Bingen, Washington-based Insitu, Inc. agreed to pay $25 million to resolve claims that it violated the False Claims Act by inflating costs.
According to documents filed in a Seattle federal court lawsuit, Insitu said it would use entirely new components in drones that it built at seven locations in the Pacific Northwest. Instead, the company used “less-expensive recycled, refurbished, reconditioned, and/or reconfigured parts to perform the contracts.”
“Defense contractors are required to obey strict standards when proposing cost and pricing data for work to be performed on government contracts,” remarked Justice Department Special Agent Bryan D. Denny. “The pursuit and favorable settlement of this civil litigation is yet another example of our agents and law enforcement partners working together to uncover fraudulent activity and protect taxpayers’ dollars entrusted to the DoD.”
The False Claims Act: A Closer Look
Wrongdoing like this is incredibly rare. But it does happen. It is important that contractors know their rights in these situations.
Congress passed the False Claims Act in 1863. President Abraham Lincoln pressed hard for the law, which is also known as the Lincoln Law. Lincoln saw it as an innovative way to curb fraudulent practices, specifically companies selling substandard goods to the Union army. Originally, relators (people who brought qui tam cases) received 50 percent of the funds the wrongdoer paid the government.
Many years later, a World War II era Congress gutted the False Claims Act. In 1943, lawmakers slashed the available whistleblower awards and created procedural hurdles. These changes made it hard for qui tam lawyers to bring cases, and even harder for them to win fair compensation.
In 1986, as part of President Ronald Reagan’s privatization initiatives, Congress revamped the FCA yet again. This version of the law closely resembles the one in place today. Some highlights include:
- Rewards of up to 30%,
- Available treble damages,
- Whistleblower employment protections,
- Elimination of some procedural hurdles, and
- A lower standard of proof.
Because of these changes, over 9,000 qui tam actions have saved taxpayers some $55 billion.
Qui Tam Compensation
Whistleblower awards are carefully calculated to encourage people to come forward and also prevent frivolous actions. So, the amount of the award varies depending on several factors, such as:
- Quality of information provided,
- Extent of whistlebower’s cooperation in any official investigation, and
- Health and safety issues, if any, involved.
Frequently, qui tam lawyers join a wrongful termination or other such claim with the qui tam claim. This connection could be a problem, because these cases have some procedural differences. If these variations are not fully accounted for, a judge could throw one or both claims out of court.
Additionally, there are some agency-specific nuances. For example, SEC whistleblowers might not be entitled to job protection. However, the Commodity Futures Trading Commission (CFTC) whistleblower law, which was part of the Dodd-Frank Act, does contain such provisions.
Generally, whistleblower job protection is not limited to termination. It also includes a wide range of retaliatory acts, such as:
- Loss of seniority, and
- Blackballing former employees.
Compensation in unlawful retaliation matters usually includes lost back pay, a reasonable amount of front pay (lost future pay), and/or reinstatement. Perhaps more importantly, relators receive judicial declarations that what the company did was wrong.

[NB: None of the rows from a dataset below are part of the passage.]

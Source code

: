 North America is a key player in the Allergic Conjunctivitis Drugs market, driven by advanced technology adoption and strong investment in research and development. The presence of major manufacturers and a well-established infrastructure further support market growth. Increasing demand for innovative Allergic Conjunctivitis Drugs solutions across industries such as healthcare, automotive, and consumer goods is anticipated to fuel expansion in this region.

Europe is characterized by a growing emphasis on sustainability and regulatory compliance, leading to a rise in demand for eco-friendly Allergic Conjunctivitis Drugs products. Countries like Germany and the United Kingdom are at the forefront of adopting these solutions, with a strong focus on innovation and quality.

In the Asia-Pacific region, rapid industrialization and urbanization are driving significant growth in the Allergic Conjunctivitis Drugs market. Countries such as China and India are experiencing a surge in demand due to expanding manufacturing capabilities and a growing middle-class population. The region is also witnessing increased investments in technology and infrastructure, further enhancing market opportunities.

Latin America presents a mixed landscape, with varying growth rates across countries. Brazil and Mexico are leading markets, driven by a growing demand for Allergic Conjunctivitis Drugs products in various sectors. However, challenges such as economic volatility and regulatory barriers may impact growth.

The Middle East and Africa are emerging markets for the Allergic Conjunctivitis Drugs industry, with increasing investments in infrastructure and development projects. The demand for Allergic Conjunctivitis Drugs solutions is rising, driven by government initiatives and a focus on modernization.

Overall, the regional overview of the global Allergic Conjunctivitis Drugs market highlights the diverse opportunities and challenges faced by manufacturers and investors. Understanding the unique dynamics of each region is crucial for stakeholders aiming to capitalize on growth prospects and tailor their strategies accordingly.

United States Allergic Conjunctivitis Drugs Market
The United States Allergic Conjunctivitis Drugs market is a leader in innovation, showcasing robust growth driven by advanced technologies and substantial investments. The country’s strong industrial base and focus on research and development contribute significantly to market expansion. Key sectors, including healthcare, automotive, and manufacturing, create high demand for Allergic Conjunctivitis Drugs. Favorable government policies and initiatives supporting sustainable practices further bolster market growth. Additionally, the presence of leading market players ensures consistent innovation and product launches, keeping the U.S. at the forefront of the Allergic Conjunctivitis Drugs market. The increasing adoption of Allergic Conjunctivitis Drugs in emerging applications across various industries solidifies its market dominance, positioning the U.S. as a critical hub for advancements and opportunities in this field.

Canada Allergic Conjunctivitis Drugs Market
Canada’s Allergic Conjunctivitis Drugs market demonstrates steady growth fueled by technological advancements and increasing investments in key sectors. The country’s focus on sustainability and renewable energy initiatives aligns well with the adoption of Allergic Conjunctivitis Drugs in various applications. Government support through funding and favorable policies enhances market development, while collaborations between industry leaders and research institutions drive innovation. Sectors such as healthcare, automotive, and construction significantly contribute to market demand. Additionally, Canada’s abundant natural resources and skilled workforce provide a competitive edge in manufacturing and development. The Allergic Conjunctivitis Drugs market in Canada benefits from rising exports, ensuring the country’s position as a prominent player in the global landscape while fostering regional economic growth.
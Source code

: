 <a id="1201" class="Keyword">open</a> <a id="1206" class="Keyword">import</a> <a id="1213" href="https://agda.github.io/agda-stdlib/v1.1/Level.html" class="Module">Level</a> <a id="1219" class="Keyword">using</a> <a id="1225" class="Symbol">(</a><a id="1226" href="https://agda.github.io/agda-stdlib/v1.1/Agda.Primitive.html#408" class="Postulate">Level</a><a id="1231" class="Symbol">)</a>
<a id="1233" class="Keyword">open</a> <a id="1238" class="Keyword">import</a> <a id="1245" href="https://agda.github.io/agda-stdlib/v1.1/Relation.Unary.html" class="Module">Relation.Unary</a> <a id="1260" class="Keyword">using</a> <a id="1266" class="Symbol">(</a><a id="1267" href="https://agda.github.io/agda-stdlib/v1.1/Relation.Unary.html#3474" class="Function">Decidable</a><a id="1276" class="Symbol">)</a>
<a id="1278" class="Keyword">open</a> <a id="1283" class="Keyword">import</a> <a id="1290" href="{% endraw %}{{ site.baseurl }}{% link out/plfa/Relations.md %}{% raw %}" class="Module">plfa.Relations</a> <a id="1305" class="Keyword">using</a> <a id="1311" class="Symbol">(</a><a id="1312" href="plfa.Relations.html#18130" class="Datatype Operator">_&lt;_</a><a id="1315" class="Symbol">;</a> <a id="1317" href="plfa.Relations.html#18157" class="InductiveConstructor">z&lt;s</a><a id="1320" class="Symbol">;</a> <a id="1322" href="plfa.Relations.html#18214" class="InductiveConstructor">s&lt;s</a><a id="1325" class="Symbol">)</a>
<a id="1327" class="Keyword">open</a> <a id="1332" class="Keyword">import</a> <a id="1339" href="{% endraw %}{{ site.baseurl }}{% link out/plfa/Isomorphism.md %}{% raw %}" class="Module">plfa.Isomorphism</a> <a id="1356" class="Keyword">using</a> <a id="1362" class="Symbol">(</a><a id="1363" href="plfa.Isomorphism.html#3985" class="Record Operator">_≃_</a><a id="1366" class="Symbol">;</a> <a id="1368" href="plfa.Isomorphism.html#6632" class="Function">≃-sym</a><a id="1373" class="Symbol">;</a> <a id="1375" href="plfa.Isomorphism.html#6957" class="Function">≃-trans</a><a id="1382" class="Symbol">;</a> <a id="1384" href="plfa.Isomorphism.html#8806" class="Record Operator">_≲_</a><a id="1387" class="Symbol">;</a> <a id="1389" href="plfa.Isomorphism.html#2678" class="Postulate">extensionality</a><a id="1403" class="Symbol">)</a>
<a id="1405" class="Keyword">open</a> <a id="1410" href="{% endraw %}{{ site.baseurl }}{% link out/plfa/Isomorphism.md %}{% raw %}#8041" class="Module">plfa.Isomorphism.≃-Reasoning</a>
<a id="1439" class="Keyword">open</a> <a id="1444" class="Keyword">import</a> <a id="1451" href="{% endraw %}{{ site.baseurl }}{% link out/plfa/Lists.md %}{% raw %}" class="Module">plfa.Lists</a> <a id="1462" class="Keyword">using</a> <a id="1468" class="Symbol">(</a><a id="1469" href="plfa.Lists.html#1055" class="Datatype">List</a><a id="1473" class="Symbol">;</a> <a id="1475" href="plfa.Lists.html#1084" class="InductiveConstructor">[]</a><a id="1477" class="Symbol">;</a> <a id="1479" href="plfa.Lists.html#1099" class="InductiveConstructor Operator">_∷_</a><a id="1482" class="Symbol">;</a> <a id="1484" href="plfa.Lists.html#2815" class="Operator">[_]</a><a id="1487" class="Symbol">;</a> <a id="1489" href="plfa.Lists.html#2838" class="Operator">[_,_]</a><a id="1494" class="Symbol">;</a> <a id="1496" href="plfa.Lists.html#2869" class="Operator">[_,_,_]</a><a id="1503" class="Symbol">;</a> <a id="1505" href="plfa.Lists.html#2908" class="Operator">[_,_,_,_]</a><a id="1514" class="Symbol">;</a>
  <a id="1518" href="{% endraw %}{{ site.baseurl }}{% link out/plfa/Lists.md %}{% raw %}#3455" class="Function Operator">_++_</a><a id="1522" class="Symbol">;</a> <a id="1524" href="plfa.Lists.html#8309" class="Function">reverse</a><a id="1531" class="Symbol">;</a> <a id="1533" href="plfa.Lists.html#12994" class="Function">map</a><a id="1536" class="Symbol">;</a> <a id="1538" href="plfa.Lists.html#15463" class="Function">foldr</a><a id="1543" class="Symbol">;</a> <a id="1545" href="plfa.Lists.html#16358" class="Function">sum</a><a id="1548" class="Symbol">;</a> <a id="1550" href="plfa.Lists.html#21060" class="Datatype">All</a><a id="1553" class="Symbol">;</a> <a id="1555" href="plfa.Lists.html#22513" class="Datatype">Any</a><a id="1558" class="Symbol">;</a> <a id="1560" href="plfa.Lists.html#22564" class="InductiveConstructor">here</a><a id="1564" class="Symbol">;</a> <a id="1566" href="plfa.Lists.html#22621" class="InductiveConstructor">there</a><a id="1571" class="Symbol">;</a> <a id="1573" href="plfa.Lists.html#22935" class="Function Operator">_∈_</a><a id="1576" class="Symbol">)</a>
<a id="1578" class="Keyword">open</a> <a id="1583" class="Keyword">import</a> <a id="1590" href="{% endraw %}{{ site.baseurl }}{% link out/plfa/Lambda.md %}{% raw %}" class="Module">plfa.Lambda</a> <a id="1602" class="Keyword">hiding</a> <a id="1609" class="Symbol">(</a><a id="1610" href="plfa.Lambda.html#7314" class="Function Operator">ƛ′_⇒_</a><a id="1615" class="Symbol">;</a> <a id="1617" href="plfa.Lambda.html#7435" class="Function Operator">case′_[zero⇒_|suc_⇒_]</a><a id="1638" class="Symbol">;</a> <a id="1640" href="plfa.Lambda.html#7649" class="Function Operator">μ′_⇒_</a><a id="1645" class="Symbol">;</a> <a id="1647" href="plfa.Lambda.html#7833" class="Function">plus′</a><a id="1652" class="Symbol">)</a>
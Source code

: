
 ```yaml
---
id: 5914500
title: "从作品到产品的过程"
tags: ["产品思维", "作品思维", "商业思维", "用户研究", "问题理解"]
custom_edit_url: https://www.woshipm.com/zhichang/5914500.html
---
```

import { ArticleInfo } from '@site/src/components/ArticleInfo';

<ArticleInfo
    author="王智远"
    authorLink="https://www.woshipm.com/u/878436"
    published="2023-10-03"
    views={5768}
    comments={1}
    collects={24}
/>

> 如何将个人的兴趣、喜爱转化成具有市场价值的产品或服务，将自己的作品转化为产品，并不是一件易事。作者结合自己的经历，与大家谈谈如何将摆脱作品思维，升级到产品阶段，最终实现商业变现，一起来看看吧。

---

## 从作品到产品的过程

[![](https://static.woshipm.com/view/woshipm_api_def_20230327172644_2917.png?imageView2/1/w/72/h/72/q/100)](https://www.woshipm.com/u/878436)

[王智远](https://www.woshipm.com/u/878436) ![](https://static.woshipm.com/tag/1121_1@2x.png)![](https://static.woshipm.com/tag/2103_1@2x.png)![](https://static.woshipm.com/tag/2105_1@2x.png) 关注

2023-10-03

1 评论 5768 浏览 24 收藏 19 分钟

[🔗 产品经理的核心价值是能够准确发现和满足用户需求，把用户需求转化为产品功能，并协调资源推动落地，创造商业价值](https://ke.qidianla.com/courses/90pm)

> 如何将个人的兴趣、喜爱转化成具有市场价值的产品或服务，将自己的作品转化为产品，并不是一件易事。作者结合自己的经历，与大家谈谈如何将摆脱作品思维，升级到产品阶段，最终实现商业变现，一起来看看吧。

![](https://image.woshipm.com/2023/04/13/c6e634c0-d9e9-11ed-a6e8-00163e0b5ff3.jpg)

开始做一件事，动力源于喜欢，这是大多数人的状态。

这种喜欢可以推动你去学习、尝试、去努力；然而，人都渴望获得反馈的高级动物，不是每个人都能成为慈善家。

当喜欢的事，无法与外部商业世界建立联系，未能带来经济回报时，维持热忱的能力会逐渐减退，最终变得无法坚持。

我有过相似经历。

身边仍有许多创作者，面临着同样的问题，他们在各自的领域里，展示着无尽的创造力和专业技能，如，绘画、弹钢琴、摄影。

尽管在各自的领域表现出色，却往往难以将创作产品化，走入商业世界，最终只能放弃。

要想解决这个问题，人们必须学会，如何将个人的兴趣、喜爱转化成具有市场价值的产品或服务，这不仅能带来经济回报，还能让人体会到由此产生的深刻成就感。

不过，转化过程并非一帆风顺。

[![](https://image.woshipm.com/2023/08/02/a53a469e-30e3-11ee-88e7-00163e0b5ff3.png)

Contractors also have the right to injury compensation benefits, largely through the Defense Base Act. The DBA’s wage replacement benefit is often critical to these families. Frequently, the injured victim is the family’s only source of financial support. Even a few days without a paycheck could be financially devastating. It is hard to imagine what a few months could mean.
To give these families the resources they need, and to give victims additional peace of mind as they recover, the DBA provides four categories of wage replacement benefits:
- Permanent Total Disability: PTD victims are not necessarily bedridden. These individuals simply have such severe injuries that they cannot work again. So, a “disability” is not just a medical term. This word also has educational, vocational, economic, and other implications.
- Permanent Partial Disability: These victims can normally keep working. But their injuries cause permanent physical problems, such as loss of range of motion in an injured shoulder. In both PTD and PPD cases, these victims usually receive compensation for lost future wages. The amount of compensation usually depends on the nature and extent of the disability.
- Temporary Partial Disability: Many victims are able to work as they recover and attend physical therapy sessions. However, they must reduce their hours or accept clerical-type work. To ease the financial pain, the DBA pays two-thirds of the difference between the victim’s old and new salaries.
- Temporary Total Disability: Most injured victims cannot work at all while they recover, at least for a few weeks or months. Once again, to ease the financial pain, the DBA usually pays two-thirds of the victim’s average weekly wage for the duration of the temporary disability.
The Average Weekly Wage is not always easy to determine. Most people switch jobs frequently. And, there is a big difference in salary between a truck driver in Kandahar and a truck driver in Kentucky.
There are prospective wage issues as well. For example, many contractors are hurt during their probationary periods. These victims are entitled to the salary bumps they would have received if they had been able to stay on the job.